A former Wesleyan church on East Jackson Street has been transformed into a polished neighborhood coffeehouse promising coffee, community and creativity.

Rise Coffeehouse, 1123 E. Jackson St., Medford, is set back from the street next door to the ever-popular Donut Country and deserves to draw the same steady crowds.

When the church’s congregation outgrew its 83-year-old building, it decided to revamp the space and lease the property to Rise Coffeehouse, says John Howell, pastor at The Rising Church and one of the investors in the separate corporation that owns and operates the coffeehouse. The project ensured that the old church would be an asset to the neighborhood instead of an aging, vacant building in danger of sliding into disrepair, he explains.

My husband and I stopped in on a Saturday morning to check out this promising addition to the east Medford neighborhood.

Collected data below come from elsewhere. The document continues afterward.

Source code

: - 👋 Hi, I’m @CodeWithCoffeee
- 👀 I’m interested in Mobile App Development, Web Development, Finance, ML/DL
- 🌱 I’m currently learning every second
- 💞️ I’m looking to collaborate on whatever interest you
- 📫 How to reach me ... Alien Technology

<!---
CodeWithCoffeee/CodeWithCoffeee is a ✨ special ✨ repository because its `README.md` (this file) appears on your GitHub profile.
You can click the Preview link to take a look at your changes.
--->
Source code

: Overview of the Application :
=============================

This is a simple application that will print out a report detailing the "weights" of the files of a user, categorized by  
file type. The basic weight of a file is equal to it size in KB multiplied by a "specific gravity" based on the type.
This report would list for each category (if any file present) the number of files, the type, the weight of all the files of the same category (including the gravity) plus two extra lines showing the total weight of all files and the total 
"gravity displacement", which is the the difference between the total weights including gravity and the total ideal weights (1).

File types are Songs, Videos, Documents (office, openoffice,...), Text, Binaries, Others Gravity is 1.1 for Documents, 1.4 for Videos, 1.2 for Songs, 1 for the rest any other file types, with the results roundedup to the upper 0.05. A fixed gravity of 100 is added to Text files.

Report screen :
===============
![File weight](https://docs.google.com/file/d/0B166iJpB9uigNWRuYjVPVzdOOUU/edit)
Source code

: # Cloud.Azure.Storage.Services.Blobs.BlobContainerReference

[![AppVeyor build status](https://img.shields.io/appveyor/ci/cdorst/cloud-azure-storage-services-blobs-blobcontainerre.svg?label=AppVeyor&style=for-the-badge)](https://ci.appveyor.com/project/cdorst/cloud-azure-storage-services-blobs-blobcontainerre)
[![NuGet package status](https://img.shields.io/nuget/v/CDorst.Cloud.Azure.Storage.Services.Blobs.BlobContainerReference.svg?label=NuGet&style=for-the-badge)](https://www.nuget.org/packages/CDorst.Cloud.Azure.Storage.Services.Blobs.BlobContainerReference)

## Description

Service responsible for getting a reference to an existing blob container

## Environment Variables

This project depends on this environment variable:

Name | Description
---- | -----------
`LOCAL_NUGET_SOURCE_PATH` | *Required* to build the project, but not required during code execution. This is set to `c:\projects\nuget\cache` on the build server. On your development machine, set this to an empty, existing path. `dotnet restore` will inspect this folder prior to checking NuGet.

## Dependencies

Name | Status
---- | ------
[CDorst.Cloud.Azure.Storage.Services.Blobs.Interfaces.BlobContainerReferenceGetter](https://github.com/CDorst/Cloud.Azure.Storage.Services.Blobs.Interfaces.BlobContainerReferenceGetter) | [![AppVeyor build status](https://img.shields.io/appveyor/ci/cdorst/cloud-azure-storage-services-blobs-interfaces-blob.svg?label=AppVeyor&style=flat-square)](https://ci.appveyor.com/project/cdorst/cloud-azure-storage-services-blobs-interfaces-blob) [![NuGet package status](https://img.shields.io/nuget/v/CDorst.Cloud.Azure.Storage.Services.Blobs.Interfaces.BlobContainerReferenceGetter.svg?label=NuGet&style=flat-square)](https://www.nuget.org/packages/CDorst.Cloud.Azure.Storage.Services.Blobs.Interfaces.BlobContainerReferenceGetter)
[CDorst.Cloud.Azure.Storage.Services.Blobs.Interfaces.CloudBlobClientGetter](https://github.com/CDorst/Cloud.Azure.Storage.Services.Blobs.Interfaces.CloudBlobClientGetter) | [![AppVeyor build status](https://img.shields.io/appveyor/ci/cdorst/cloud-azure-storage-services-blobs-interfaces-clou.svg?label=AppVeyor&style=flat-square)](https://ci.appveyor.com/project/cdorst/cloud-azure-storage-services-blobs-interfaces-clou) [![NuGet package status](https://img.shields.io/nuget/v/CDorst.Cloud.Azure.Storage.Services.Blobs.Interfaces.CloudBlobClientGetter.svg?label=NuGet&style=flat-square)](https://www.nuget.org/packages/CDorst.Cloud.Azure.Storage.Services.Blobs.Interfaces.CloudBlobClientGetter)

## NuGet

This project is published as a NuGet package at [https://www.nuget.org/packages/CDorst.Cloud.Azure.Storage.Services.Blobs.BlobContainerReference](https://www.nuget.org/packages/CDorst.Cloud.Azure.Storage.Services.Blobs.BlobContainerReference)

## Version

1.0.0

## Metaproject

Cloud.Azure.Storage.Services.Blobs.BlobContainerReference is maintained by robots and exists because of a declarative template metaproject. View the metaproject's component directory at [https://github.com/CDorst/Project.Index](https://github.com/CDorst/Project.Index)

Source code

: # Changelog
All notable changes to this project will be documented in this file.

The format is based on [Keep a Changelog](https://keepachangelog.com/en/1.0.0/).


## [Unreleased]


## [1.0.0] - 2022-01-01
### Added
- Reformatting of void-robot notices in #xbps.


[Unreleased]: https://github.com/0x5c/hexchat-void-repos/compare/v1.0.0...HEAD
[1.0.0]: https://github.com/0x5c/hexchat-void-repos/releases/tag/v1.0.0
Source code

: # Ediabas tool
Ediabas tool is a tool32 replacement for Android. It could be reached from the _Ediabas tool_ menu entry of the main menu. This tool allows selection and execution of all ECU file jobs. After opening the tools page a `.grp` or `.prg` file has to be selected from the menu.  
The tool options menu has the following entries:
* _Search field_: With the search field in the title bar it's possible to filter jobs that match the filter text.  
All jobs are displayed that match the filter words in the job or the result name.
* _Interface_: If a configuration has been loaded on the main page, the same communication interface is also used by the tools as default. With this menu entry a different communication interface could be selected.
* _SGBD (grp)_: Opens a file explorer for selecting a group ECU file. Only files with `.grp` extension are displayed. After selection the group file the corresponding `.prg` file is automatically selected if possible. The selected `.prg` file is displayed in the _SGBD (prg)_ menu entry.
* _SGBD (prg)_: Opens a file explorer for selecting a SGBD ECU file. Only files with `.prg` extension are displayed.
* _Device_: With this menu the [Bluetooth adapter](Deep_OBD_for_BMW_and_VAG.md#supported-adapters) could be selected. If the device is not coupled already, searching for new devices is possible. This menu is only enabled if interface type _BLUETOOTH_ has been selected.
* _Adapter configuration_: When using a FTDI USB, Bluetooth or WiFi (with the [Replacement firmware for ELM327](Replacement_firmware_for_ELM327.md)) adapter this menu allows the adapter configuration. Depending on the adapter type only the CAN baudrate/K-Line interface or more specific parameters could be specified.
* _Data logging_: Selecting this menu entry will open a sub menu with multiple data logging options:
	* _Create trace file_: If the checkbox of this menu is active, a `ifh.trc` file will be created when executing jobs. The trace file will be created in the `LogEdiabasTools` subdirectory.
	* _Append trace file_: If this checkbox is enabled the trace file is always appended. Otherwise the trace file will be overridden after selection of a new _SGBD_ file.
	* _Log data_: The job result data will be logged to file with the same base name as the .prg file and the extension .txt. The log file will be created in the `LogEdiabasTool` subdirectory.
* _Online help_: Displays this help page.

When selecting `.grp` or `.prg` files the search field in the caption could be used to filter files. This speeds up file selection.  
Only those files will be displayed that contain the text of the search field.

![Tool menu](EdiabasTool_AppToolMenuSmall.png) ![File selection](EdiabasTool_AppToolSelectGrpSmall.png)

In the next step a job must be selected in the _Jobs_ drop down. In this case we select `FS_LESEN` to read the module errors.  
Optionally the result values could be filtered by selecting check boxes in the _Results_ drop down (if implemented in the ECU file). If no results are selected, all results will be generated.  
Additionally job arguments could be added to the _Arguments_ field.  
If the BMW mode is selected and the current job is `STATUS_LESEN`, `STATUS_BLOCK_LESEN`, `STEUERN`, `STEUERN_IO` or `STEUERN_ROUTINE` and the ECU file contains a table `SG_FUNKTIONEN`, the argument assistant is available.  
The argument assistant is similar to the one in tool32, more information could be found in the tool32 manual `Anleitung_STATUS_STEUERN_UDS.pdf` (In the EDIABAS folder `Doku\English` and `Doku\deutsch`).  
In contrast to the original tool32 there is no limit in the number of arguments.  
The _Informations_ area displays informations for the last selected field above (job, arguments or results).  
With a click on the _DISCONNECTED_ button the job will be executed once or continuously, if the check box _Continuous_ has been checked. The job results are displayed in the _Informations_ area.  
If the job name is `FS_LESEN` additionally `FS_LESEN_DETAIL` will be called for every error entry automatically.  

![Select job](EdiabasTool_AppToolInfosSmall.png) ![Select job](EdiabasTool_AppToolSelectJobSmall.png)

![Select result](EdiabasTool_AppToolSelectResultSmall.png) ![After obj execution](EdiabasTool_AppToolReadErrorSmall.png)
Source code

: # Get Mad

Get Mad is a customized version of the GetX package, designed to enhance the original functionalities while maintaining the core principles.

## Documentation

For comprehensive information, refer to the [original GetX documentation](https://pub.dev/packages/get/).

Spacious and light-filled, the coffeehouse is a welcoming space with an attractive interplay of dark and light woodwork, much of it the original fir, now burnished to a high gloss after a lengthy restoration process. A simple list of coffee drinks is painted right on the wall in block letters; menus with more details about hot drinks, iced drinks and smoothies are displayed on clipboards on the long bar.

Ashland’s award-winning Case Coffee supplies the beans at Rise Coffeehouse, and Case trained Rise’s staff to make its coffee to exacting standards. If you want to brew it at home, you can buy bags of coffee beans, too.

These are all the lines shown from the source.